MATE: Masked Autoencoders are Online 3D Test-Time Learners (ICCV 2023)

MATE is the first 3D Test-Time Training (TTT) method which makes 3D object recognition architectures robust to distribution shifts which can commonly occur in 3D point clouds. MATE follows the classical TTT paradigm of using an auxiliary objective to make the network robust to distribution shifts at test-time. To this end, MATE employs the self-supervised test-time objective of reconstructing aggressively masked input point cloud patches.

In this repository we provide our pre-trained models and codebase to reproduce the results reported in our paper.


PyTorch >= 1.7.0 < 1.11.0  
python >= 3.7  
CUDA >= 9.0  
GCC >= 4.9  

To install all additional requirements (open command line and run):

pip install -r requirements.txt

cd ./extensions/chamfer_dist
python setup.py install --user

cd ..

cd ./extensions/emd
python setup.py install --user
pip install "git+https://github.com/erikwijmans/Pointnet2_PyTorch.git#egg=pointnet2_ops&subdirectory=pointnet2_ops_lib"
pip install --upgrade https://github.com/unlimblue/KNN_CUDA/releases/download/0.2/KNN_CUDA-0.2-py3-none-any.whl

Data Preparation

Our code currently supports three different datasets: ModelNet40, ShapeNetCore and ScanObjectNN.
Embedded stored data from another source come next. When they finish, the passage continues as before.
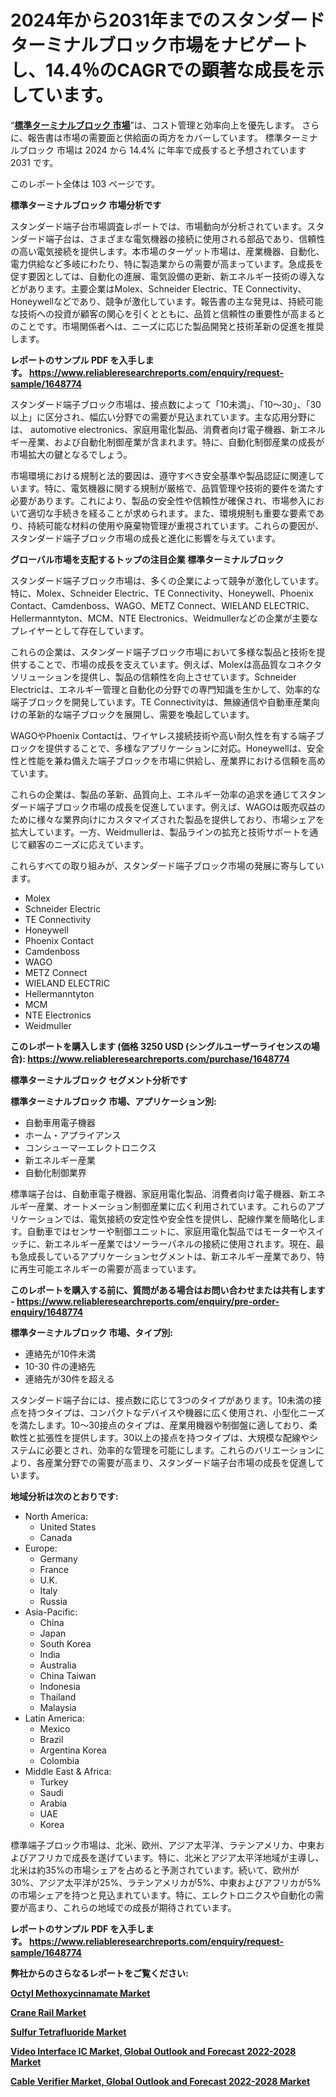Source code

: <p><h1>2024年から2031年までのスタンダードターミナルブロック市場をナビゲートし、14.4％のCAGRでの顕著な成長を示しています。</h1></p><p>&ldquo;<strong><a href="https://www.reliableresearchreports.com/standard-terminal-block-market-r1648774?utm_campaign=107&utm_medium=9&utm_source=Github&utm_content=ia&utm_term=26122024&utm_id=standard-terminal-block">標準ターミナルブロック 市場</a></strong>&rdquo;は、コスト管理と効率向上を優先します。 さらに、報告書は市場の需要面と供給面の両方をカバーしています。 標準ターミナルブロック 市場は 2024 から 14.4% に年率で成長すると予想されています2031 です。</p>
<p>このレポート全体は 103 ページです。</p>
<p><strong>標準ターミナルブロック 市場分析です</strong></p>
<p><p>スタンダード端子台市場調査レポートでは、市場動向が分析されています。スタンダード端子台は、さまざまな電気機器の接続に使用される部品であり、信頼性の高い電気接続を提供します。本市場のターゲット市場は、産業機器、自動化、電力供給など多岐にわたり、特に製造業からの需要が高まっています。急成長を促す要因としては、自動化の進展、電気設備の更新、新エネルギー技術の導入などがあります。主要企業はMolex、Schneider Electric、TE Connectivity、Honeywellなどであり、競争が激化しています。報告書の主な発見は、持続可能な技術への投資が顧客の関心を引くとともに、品質と信頼性の重要性が高まるとのことです。市場関係者へは、ニーズに応じた製品開発と技術革新の促進を推奨します。</p></p>
<p><strong>レポートのサンプル PDF を入手します。&nbsp;<a href="https://www.reliableresearchreports.com/enquiry/request-sample/1648774?utm_campaign=107&utm_medium=9&utm_source=Github&utm_content=ia&utm_term=26122024&utm_id=standard-terminal-block">https://www.reliableresearchreports.com/enquiry/request-sample/1648774</a></strong></p>
<p><p>スタンダード端子ブロック市場は、接点数によって「10未満」、「10～30」、「30以上」に区分され、幅広い分野での需要が見込まれています。主な応用分野には、 automotive electronics、家庭用電化製品、消費者向け電子機器、新エネルギー産業、および自動化制御産業が含まれます。特に、自動化制御産業の成長が市場拡大の鍵となるでしょう。</p><p>市場環境における規制と法的要因は、遵守すべき安全基準や製品認証に関連しています。特に、電気機器に関する規制が厳格で、品質管理や技術的要件を満たす必要があります。これにより、製品の安全性や信頼性が確保され、市場参入において適切な手続きを経ることが求められます。また、環境規制も重要な要素であり、持続可能な材料の使用や廃棄物管理が重視されています。これらの要因が、スタンダード端子ブロック市場の成長と進化に影響を与えています。</p></p>
<p><strong>グローバル市場を支配するトップの注目企業 標準ターミナルブロック</strong></p>
<p><p>スタンダード端子ブロック市場は、多くの企業によって競争が激化しています。特に、Molex、Schneider Electric、TE Connectivity、Honeywell、Phoenix Contact、Camdenboss、WAGO、METZ Connect、WIELAND ELECTRIC、Hellermanntyton、MCM、NTE Electronics、Weidmullerなどの企業が主要なプレイヤーとして存在しています。</p><p>これらの企業は、スタンダード端子ブロック市場において多様な製品と技術を提供することで、市場の成長を支えています。例えば、Molexは高品質なコネクタソリューションを提供し、製品の信頼性を向上させています。Schneider Electricは、エネルギー管理と自動化の分野での専門知識を生かして、効率的な端子ブロックを開発しています。TE Connectivityは、無線通信や自動車産業向けの革新的な端子ブロックを展開し、需要を喚起しています。</p><p>WAGOやPhoenix Contactは、ワイヤレス接続技術や高い耐久性を有する端子ブロックを提供することで、多様なアプリケーションに対応。Honeywellは、安全性と性能を兼ね備えた端子ブロックを市場に供給し、産業界における信頼を高めています。</p><p>これらの企業は、製品の革新、品質向上、エネルギー効率の追求を通じてスタンダード端子ブロック市場の成長を促進しています。例えば、WAGOは販売収益のために様々な業界向けにカスタマイズされた製品を提供しており、市場シェアを拡大しています。一方、Weidmullerは、製品ラインの拡充と技術サポートを通じて顧客のニーズに応えています。</p><p>これらすべての取り組みが、スタンダード端子ブロック市場の発展に寄与しています。</p></p>
<p><ul><li>Molex</li><li>Schneider Electric</li><li>TE Connectivity</li><li>Honeywell</li><li>Phoenix Contact</li><li>Camdenboss</li><li>WAGO</li><li>METZ Connect</li><li>WIELAND ELECTRIC</li><li>Hellermanntyton</li><li>MCM</li><li>NTE Electronics</li><li>Weidmuller</li></ul></p>
<p><strong>このレポートを購入します (価格 3250 USD (シングルユーザーライセンスの場合):&nbsp;<a href="https://www.reliableresearchreports.com/purchase/1648774?utm_campaign=107&utm_medium=9&utm_source=Github&utm_content=ia&utm_term=26122024&utm_id=standard-terminal-block">https://www.reliableresearchreports.com/purchase/1648774</a></strong></p>
<p><strong>標準ターミナルブロック セグメント分析です</strong></p>
<p><strong>標準ターミナルブロック 市場、アプリケーション別:</strong></p>
<p><ul><li>自動車用電子機器</li><li>ホーム・アプライアンス</li><li>コンシューマーエレクトロニクス</li><li>新エネルギー産業</li><li>自動化制御業界</li></ul></p>
<p><p>標準端子台は、自動車電子機器、家庭用電化製品、消費者向け電子機器、新エネルギー産業、オートメーション制御産業に広く利用されています。これらのアプリケーションでは、電気接続の安定性や安全性を提供し、配線作業を簡略化します。自動車ではセンサーや制御ユニットに、家庭用電化製品ではモーターやスイッチに、新エネルギー産業ではソーラーパネルの接続に使用されます。現在、最も急成長しているアプリケーションセグメントは、新エネルギー産業であり、特に再生可能エネルギーの需要が高まっています。</p></p>
<p><strong>このレポートを購入する前に、質問がある場合はお問い合わせまたは共有します - <a href="https://www.reliableresearchreports.com/enquiry/pre-order-enquiry/1648774?utm_campaign=107&utm_medium=9&utm_source=Github&utm_content=ia&utm_term=26122024&utm_id=standard-terminal-block">https://www.reliableresearchreports.com/enquiry/pre-order-enquiry/1648774</a></strong></p>
<p><strong>標準ターミナルブロック 市場、タイプ別:</strong></p>
<p><ul><li>連絡先が10件未満</li><li>10-30 件の連絡先</li><li>連絡先が30件を超える</li></ul></p>
<p><p>スタンダード端子台には、接点数に応じて3つのタイプがあります。10未満の接点を持つタイプは、コンパクトなデバイスや機器に広く使用され、小型化ニーズを満たします。10〜30接点のタイプは、産業用機器や制御盤に適しており、柔軟性と拡張性を提供します。30以上の接点を持つタイプは、大規模な配線やシステムに必要とされ、効率的な管理を可能にします。これらのバリエーションにより、各産業分野での需要が高まり、スタンダード端子台市場の成長を促進しています。</p></p>
<p><strong>地域分析は次のとおりです:</strong></p>
<p><ul>
    <li>
        North America:
        <ul>
            <li>United States</li>
            <li>Canada</li>
        </ul>
    </li>
    <li>
        Europe:
        <ul>
            <li>Germany</li>
            <li>France</li>
            <li>U.K.</li>
            <li>Italy</li>
            <li>Russia</li>
        </ul>
    </li>
    <li>
        Asia-Pacific:
        <ul>
            <li>China</li>
            <li>Japan</li>
            <li>South Korea</li>
            <li>India</li>
            <li>Australia</li>
            <li>China Taiwan</li>
            <li>Indonesia</li>
            <li>Thailand</li>
            <li>Malaysia</li>
        </ul>
    </li>
    <li>
        Latin America:
        <ul>
            <li>Mexico</li>
            <li>Brazil</li>
            <li>Argentina Korea</li>
            <li>Colombia</li>
        </ul>
    </li>
    <li>
        Middle East & Africa:
        <ul>
            <li>Turkey</li>
            <li>Saudi</li>
            <li>Arabia</li>
            <li>UAE</li>
            <li>Korea</li>
        </ul>
    </li>
    </ul></p>
<p><p>標準端子ブロック市場は、北米、欧州、アジア太平洋、ラテンアメリカ、中東およびアフリカで成長を遂げています。特に、北米とアジア太平洋地域が主導し、北米は約35%の市場シェアを占めると予測されています。続いて、欧州が30%、アジア太平洋が25%、ラテンアメリカが5%、中東およびアフリカが5%の市場シェアを持つと見込まれています。特に、エレクトロニクスや自動化の需要が高まり、これらの地域での成長が期待されています。</p></p>
<p><strong>レポートのサンプル PDF を入手します。&nbsp;<a href="https://www.reliableresearchreports.com/enquiry/request-sample/1648774?utm_campaign=107&utm_medium=9&utm_source=Github&utm_content=ia&utm_term=26122024&utm_id=standard-terminal-block">https://www.reliableresearchreports.com/enquiry/request-sample/1648774</a></strong></p>
<p><strong></strong></p>
<p><strong></strong></p>
<p><strong></strong></p>
<p><strong></strong></p>
<p><strong>弊社からのさらなるレポートをご覧ください:</strong></p>
<p><strong><p><a href="https://www.linkedin.com/pulse/octyl-methoxycinnamate-market-size-segmentation-trends-hthie?utm_campaign=107&utm_medium=9&utm_source=Github&utm_content=ia&utm_term=26122024&utm_id=standard-terminal-block">Octyl Methoxycinnamate Market</a></p><p><a href="https://www.linkedin.com/pulse/crane-rail-market-revenue-demand-forecast-41-cagr-from-2024-r6oif?utm_campaign=107&utm_medium=9&utm_source=Github&utm_content=ia&utm_term=26122024&utm_id=standard-terminal-block">Crane Rail Market</a></p><p><a href="https://www.linkedin.com/pulse/market-examination-report-sulfur-tetrafluoride-growth-forecast-phu1e?utm_campaign=107&utm_medium=9&utm_source=Github&utm_content=ia&utm_term=26122024&utm_id=standard-terminal-block">Sulfur Tetrafluoride Market</a></p><p><a href="https://github.com/joannesouthgate/Market-Research-Report-List-5/blob/main/video-interface-ic-market-global-outlook-and-forecast-2022-2028-market.md?utm_campaign=107&utm_medium=9&utm_source=Github&utm_content=ia&utm_term=26122024&utm_id=standard-terminal-block">Video Interface IC Market, Global Outlook and Forecast 2022-2028 Market</a></p><p><a href="https://github.com/DianaWilson796/Market-Research-Report-List-1/blob/main/cable-verifier-market-global-outlook-and-forecast-2022-2028-market.md?utm_campaign=107&utm_medium=9&utm_source=Github&utm_content=ia&utm_term=26122024&utm_id=standard-terminal-block">Cable Verifier Market, Global Outlook and Forecast 2022-2028 Market</a></p></strong></p>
To use these datasets with our code, first download them from the following sources:

Then, extract all of these folders into the same directory for easier use.

Adding corruptions to the data

To add distribution shifts to the data, corruptions from ModelNet40-C are used.
For experiments on corrupted ModelNet data, the ModelNet40-C dataset can be downloaded here.
Compute the same corruptions for ShapeNetCore and ScanObjectNN, if needed.

python ./datasets/create_corrupted_dataset.py --main_path <path/to/dataset/parent/directory> --dataset <dataset_name>

Replace <dataset_name> with either scanobjectnn or shapenet as required.

Note that for computation of the corruptions "occlusion" and "lidar", model meshes are needed. These are computed with the open3d library.

Obtaining Pre-Trained Models

All our pretrained models are available at this Google-Drive.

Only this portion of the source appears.